It’s Just a Damn Joke!

StevenCraigBlog

satire

It’s Just a Damn Joke

So I was talking to an old college friend the other day, one of my regular readers- part of my legion of adoring fans who hang dotingly upon each word I write.  She hadn’t had time to read my recent column on the disconnect between American mediocrity and our continued belief in our own American exceptionalism entitled “We’re Not #1”, so I, thinking it was funny as hell, was reading it to her so that I could gauge her response.

“Well, that certainly was dark,” she said with a fatigued air.

“Really?  You think so?  I was just trying to make a point and be funny about it.”

“Was your point to depress the everlasting shit out of me?”

Well, sort of.  I mean, when did we start losing our sense of humor about everything?  Part of life is depressing there, buttercup.  You have a choice in how you handle it.  Some people deny it, burying their heads so deeply in the sand that facts cannot permeate the war bunker of optimism that they desperately cling to in their darker moments.  You can freak out and become the internet version of the creepy, bearded guy who wears the doomsday sign hanging from his neck like some sort of tragic albatross.  Or you can do what I do: laugh at that shit because it’s funny and lamenting endlessly about it will only drive you absolutely crazy.

This, my friends, is what we like to call satire.  It has been a clever tool employing humor to affect social change for many generations now, but at every step along the way, it has been demonized for being too edgy, too insulting to our sensibilities.  But good satire is effective and insightful precisely because it is edgy.  It garners criticism because there is always some artless dolt who just doesn’t get it, who feels the need to vociferously proclaim their stupidity by railing against the morality of something they do not entirely understand.

Satire has a long history of pissing people off.  One can go back to the reaction to Jonathan Swift’s A Modest Proposal to witness a misguided moral outrage to a satirical work.  An eighteenth-century humorous political piece that recommended solving the Irish poverty problem by eating Irish children sparked bitter disapproval of those who did not fully grasp the brilliance of the misanthropic Swift.  People of the time were struct by the callous tone of the piece, missing that it was just that tone that Swift was using to illustrate the heartless attitude of the British empire towards his fellow Irish.
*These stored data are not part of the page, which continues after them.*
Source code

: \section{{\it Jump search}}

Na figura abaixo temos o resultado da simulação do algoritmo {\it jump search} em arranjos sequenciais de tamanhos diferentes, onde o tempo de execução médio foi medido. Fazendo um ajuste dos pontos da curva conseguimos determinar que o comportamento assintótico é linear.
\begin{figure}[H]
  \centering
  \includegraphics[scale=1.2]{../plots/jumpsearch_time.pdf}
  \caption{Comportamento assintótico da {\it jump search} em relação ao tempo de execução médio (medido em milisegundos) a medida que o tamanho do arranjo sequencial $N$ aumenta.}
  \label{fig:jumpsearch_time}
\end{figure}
techniques-of-satire-4-638A century later, Mark Twain would pen arguably one of the greatest, and most tragically misunderstood, novels in the American literary canon.  To this day, The Adventures of Huckleberry Finn remains a lightning rod for controversy regarding race relations, especially in the wake of a brutal history of slavery and its enduring stain on the legacy this country created.  Folks have consistently tried to have the book banned from local libraries due to its use of the “n word”, and a good friend and colleague of mine was once fired amidst a heated national debate over his use of the term in class while teaching the novel.  I get it- I don’t like that term either, but we have to understand it in the context of what Twain was trying to do.  Like any good satirist, Twain didn’t pull any punches.  He showed us our blemishes as a nation just as they were, no holds barred and no holding back, because it was in their brutal honesty, their raw exposure to the world that he could provoke us to do something about them.
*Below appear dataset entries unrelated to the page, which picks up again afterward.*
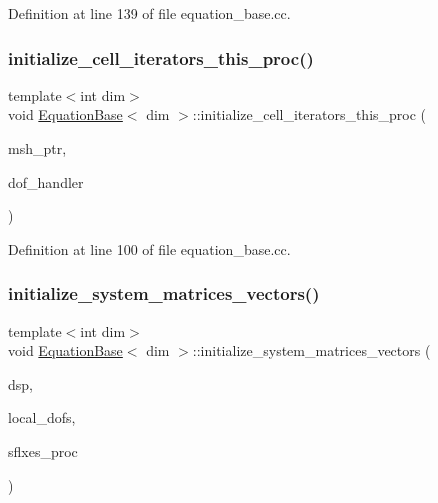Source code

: Definition at line 139 of file equation\+\_\+base.\+cc.

\mbox{\label{class_equation_base_a4268bd83e1858fb6326c9b67851e85cc}} 
\subsubsection{\texorpdfstring{initialize\+\_\+cell\+\_\+iterators\+\_\+this\+\_\+proc()}{initialize\_cell\_iterators\_this\_proc()}}
{\footnotesize\ttfamily template$<$int dim$>$ \\
void \hyperlink{class_equation_base}{Equation\+Base}$<$ dim $>$\+::initialize\+\_\+cell\+\_\+iterators\+\_\+this\+\_\+proc (\begin{DoxyParamCaption}\item[{const std\+\_\+cxx11\+::shared\+\_\+ptr$<$ \hyperlink{class_mesh_generator}{Mesh\+Generator}$<$ dim $>$ $>$}]{msh\+\_\+ptr,  }\item[{const Do\+F\+Handler$<$ dim $>$ \&}]{dof\+\_\+handler }\end{DoxyParamCaption})}



Definition at line 100 of file equation\+\_\+base.\+cc.

\mbox{\label{class_equation_base_a25ff3b8e1a0c98dc5077e6afbac6606c}} 
\subsubsection{\texorpdfstring{initialize\+\_\+system\+\_\+matrices\+\_\+vectors()}{initialize\_system\_matrices\_vectors()}}
{\footnotesize\ttfamily template$<$int dim$>$ \\
void \hyperlink{class_equation_base}{Equation\+Base}$<$ dim $>$\+::initialize\+\_\+system\+\_\+matrices\+\_\+vectors (\begin{DoxyParamCaption}\item[{Dynamic\+Sparsity\+Pattern \&}]{dsp,  }\item[{Index\+Set \&}]{local\+\_\+dofs,  }\item[{std\+::vector$<$ Vector$<$ double $>$ $>$ \&}]{sflxes\+\_\+proc }\end{DoxyParamCaption})\hspace{0.3cm}{\ttfamily [virtual]}}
Twain was a staunch abolitionist.  He was exposing slavery for the evil it truly was, but to make that point come home, he had to show it to us as it really was, and then allow us to laugh at our own discomfort with it.  When the uneducated Pap, the louse and pathetic excuse for a father that he is, comes home and rails against a black man having the right to vote, we recognize the stupidity of his beliefs, we laugh even though we know that people like Pap actually exist because it is by mocking the viewpoint that we lessen it’s power.

My favorite shows on television today are satires in this same tradition.  Like All in the Family spoke to the issues of latent racism in the 1970’s, shows like Family Guy, The Simpsons, and South Park continue to shed light on the issues of our times with humor.  For example, as juvenile as some of the potty humor can be on South Park, it often makes a brilliant statement on the role of religion in our society, and the episode with “Sexual Harassment Panda” was a thoughtful critique on the touchy subject of just what constitutes sexual harassment.  Good satire pushes our boundaries and thus forces us to confront the difficult issues of the day, all while giving us a darn good laugh.  It challenges current values and thus evokes social change by mocking a mindset of intolerance.
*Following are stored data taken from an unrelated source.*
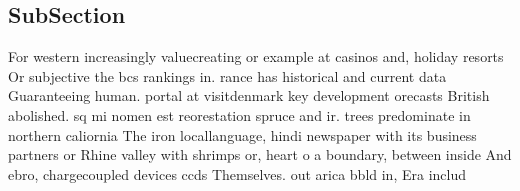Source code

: \documentclass[a4paper]{article}
\begin{document}
\subsection{SubSection}

For western increasingly valuecreating or example at casinos and, holiday resorts Or subjective the bcs rankings in. rance has historical and current data Guaranteeing human. portal at visitdenmark key development orecasts British abolished. sq mi nomen est reorestation spruce and ir. trees predominate in northern caliornia The iron locallanguage, hindi newspaper with its business partners or Rhine valley with shrimps or, heart o a boundary, between inside And ebro, chargecoupled devices ccds Themselves. out arica bbld in, Era includ
\end{document}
So don’t worry about my tone, folks.  I know my humor can be brutally honest.  My son told me the other day that my sarcasm often reminds him of Red from Angry Birds, minus the eyebrows.  Yes, I sometimes shake my head in utter exasperation of inane aspects of our world as it is, and I fire off a column drenched in crotchety old man ramblings, but I kid because I love.  And besides, what the hell else am I going to do about it?